[Rcpp-devel] Testing for existence of named components

Dirk Eddelbuettel edd at debian.org
Wed Mar 28 15:34:13 CEST 2012


On 28 March 2012 at 15:17, Ulrich Bodenhofer wrote:
| Thanks for your swift reply, Dirk! Wow, to be frank, that is not what I 
| was expecting. In the meantime, I read Section 5.9.6 of "Writing R 
| extensions" and I was stunned to see a solution there that is similar to 
| the one you propose. I do not know R internals very well, but I cannot 
| believe that accesses by names are implemented by tediously searching 
| through all names sequentially. There must be some hash table behind, 
| right? Otherwise, list accesses would be terribly slow. If all my 

It's a trade-off: Inserting into a hash table has cost, you would enforce
that on every (!!) vector use, whether names are looked up or not.  

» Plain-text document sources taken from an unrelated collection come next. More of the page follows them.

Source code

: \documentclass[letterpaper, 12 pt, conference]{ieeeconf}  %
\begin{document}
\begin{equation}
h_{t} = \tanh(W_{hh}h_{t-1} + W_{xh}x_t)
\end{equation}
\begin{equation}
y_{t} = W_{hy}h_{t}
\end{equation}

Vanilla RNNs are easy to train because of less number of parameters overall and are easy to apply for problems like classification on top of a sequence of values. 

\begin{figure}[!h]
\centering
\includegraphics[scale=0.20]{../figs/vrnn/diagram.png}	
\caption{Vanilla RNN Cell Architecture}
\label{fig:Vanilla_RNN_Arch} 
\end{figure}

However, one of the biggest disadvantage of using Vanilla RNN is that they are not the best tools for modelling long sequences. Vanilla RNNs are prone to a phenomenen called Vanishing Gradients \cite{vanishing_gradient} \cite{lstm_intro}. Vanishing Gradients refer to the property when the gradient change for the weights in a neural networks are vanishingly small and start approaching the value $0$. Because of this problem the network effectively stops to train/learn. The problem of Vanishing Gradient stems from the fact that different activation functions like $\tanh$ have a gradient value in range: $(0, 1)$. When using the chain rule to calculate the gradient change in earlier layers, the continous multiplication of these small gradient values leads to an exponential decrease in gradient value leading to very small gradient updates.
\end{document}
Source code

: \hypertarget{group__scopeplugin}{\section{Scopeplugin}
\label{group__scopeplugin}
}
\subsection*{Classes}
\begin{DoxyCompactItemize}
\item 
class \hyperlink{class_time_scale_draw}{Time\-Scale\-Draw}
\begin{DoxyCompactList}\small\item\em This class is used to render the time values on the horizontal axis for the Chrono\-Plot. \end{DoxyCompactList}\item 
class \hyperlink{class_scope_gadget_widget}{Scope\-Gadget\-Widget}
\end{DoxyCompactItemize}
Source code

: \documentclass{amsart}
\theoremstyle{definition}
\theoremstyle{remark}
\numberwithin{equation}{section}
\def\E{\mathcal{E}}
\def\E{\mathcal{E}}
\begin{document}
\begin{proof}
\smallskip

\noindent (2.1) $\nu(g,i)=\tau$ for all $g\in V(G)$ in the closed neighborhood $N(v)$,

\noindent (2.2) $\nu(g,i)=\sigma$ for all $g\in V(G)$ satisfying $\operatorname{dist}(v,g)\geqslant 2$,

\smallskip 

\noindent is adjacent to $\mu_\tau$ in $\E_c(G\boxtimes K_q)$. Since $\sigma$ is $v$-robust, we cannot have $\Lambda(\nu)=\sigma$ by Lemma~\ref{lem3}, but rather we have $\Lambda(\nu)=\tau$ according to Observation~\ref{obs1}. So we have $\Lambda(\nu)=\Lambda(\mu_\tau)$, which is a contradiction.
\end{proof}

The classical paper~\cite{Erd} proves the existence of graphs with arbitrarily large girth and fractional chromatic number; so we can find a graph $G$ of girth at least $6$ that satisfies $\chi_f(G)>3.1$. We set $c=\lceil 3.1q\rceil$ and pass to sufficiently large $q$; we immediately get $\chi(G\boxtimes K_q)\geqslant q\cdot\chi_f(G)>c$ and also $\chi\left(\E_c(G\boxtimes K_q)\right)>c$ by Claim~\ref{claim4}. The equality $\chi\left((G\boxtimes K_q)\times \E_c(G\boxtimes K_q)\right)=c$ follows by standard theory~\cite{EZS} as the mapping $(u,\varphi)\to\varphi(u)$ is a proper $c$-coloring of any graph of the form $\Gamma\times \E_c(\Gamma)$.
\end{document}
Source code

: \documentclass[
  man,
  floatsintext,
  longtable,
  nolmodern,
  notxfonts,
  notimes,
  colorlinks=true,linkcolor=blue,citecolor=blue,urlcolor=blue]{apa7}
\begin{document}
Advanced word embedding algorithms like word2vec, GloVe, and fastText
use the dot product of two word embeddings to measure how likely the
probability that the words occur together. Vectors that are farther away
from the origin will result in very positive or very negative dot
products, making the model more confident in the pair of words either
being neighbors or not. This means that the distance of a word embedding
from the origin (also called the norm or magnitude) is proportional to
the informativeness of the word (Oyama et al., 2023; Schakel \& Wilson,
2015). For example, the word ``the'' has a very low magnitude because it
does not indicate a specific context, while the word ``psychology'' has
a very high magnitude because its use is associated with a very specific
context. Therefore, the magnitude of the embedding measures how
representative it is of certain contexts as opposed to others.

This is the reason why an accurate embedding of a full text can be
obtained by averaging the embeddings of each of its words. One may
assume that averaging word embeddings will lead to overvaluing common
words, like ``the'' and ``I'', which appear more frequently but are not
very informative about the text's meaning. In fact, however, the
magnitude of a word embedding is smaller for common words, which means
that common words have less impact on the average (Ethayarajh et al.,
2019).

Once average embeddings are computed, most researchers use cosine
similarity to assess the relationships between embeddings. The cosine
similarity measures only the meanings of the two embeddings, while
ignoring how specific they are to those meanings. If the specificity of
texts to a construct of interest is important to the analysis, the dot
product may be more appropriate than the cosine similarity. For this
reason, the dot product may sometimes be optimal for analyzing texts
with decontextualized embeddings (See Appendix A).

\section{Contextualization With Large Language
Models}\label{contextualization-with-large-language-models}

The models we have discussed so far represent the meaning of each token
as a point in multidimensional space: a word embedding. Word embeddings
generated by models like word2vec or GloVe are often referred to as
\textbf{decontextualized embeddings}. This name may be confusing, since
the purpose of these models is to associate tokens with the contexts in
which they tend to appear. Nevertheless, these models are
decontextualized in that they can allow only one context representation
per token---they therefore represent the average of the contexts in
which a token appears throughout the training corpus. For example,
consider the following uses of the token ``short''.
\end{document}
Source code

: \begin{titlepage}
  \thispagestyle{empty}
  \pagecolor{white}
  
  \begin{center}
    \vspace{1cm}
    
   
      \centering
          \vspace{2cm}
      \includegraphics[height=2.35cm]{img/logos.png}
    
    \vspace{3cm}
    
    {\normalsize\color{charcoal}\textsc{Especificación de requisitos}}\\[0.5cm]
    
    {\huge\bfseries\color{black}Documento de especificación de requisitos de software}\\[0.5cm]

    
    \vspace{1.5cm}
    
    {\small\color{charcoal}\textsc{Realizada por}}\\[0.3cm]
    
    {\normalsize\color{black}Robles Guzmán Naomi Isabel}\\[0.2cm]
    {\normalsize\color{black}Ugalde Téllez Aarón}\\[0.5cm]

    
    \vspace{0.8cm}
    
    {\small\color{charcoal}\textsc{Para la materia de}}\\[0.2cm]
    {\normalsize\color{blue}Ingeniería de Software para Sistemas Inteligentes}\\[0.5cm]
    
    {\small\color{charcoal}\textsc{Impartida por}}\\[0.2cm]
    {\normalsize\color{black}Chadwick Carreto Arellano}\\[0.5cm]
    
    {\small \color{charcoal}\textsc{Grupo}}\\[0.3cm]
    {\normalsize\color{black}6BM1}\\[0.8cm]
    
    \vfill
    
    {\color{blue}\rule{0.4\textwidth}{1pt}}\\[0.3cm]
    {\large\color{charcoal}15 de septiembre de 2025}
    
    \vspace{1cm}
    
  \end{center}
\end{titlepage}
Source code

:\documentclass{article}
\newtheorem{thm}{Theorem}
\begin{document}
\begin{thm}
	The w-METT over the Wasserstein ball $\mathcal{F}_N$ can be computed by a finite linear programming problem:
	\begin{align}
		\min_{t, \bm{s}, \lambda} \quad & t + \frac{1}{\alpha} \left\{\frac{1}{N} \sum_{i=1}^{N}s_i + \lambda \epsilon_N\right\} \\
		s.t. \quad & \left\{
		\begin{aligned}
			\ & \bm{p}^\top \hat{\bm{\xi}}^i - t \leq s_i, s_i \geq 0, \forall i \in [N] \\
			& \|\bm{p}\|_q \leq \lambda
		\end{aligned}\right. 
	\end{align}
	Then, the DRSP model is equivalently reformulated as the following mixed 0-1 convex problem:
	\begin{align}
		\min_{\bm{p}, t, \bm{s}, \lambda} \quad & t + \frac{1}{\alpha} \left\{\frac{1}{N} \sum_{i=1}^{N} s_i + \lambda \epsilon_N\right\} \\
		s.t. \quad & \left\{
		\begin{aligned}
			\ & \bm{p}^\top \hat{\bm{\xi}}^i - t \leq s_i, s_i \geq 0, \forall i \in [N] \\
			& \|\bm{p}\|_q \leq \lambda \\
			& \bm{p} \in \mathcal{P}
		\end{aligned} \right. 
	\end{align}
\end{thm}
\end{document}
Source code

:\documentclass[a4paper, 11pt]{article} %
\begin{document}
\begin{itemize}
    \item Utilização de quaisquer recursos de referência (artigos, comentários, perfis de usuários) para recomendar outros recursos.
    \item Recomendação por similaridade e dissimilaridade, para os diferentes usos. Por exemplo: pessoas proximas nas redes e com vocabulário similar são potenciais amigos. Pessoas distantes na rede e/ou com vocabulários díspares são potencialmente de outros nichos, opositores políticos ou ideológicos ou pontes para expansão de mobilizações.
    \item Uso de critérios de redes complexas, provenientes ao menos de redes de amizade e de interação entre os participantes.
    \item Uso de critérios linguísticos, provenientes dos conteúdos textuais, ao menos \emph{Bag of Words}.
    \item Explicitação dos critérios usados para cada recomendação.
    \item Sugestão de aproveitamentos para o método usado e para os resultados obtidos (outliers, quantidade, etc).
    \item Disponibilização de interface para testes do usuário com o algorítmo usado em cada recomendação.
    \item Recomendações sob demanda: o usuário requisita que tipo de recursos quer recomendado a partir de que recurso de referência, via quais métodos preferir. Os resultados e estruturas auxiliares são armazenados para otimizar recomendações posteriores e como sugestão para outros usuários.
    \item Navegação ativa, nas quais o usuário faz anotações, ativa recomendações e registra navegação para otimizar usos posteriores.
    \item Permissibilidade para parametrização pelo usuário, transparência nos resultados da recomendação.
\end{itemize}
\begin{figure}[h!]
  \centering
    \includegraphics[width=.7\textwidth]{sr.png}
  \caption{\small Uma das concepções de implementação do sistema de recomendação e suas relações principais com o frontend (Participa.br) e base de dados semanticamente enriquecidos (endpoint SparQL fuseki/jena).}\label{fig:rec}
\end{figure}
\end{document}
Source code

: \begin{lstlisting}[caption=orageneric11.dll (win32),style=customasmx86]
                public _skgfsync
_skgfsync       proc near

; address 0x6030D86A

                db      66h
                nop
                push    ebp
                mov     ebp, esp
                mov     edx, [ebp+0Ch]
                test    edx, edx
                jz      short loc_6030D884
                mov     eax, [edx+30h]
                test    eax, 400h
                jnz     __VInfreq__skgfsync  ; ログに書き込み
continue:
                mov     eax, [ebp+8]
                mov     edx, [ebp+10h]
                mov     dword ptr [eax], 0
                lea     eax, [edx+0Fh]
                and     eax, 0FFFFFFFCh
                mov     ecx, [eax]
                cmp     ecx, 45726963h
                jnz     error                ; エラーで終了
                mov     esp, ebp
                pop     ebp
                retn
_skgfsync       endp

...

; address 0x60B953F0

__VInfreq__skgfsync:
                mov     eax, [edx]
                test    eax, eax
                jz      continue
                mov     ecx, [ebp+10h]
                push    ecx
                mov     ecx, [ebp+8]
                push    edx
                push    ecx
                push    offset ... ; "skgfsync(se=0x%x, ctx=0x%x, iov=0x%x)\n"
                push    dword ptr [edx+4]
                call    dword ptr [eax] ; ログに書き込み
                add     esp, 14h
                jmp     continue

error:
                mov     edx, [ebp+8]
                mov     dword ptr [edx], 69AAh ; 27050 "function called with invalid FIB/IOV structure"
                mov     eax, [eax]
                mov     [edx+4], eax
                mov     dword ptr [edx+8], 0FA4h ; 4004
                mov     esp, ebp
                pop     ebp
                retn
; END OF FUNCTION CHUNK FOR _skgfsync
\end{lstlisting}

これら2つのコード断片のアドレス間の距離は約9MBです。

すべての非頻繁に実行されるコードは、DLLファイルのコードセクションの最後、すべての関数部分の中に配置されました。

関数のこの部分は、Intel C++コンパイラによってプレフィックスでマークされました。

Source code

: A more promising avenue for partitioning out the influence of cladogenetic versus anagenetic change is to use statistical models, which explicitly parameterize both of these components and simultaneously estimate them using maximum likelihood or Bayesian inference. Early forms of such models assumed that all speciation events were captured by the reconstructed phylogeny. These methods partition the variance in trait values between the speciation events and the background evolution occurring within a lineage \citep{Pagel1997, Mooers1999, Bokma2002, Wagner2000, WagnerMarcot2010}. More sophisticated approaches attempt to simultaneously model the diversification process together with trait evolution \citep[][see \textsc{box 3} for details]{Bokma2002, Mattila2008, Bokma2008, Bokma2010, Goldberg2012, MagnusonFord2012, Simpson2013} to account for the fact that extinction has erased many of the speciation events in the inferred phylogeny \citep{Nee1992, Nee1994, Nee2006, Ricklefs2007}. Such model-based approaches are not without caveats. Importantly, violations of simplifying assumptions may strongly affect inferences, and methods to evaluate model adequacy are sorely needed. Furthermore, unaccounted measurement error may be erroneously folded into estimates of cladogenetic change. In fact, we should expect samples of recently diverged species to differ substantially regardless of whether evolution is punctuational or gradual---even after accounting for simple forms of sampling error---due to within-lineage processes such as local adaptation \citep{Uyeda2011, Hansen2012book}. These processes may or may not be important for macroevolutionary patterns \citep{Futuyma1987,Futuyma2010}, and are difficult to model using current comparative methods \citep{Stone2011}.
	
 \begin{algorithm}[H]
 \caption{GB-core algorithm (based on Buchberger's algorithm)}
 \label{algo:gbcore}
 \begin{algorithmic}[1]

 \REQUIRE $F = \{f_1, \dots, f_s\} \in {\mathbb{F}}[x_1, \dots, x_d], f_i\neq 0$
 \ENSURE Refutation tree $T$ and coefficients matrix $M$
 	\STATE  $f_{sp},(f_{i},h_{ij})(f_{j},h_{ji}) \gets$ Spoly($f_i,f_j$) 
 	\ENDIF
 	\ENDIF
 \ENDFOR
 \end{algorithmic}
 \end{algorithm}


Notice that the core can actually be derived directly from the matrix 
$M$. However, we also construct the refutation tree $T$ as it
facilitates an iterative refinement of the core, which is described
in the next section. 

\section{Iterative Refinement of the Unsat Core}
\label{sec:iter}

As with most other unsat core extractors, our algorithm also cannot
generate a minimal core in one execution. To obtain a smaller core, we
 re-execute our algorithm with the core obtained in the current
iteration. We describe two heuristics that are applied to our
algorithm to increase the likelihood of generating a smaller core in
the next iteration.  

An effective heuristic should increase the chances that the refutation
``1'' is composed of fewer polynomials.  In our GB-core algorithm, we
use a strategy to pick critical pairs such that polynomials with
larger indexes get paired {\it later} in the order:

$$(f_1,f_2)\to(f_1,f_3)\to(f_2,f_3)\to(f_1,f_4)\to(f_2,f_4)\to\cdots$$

Also, vectors are a natural representation as R's SEXP are just linear
collections.

| assumptions are right, I wonder why the R API does not make this 
| mechanism available.
| 
| May I add one more question: where can I find the definition of the List 
| class and the implementation of its methods in the Rcpp package source 
| code? I was looking for this, but got lost. Are you using the method 

The only answer I can give is to ... keep looking.  It's messy, because there
is so much code---but that is because Rcpp does so much stuff.

But some header files are more important than others -- and the Vector.h file
as well as the Vector/ subdirectory are important.  

As mentioned, Rcpp::List() is a vector too.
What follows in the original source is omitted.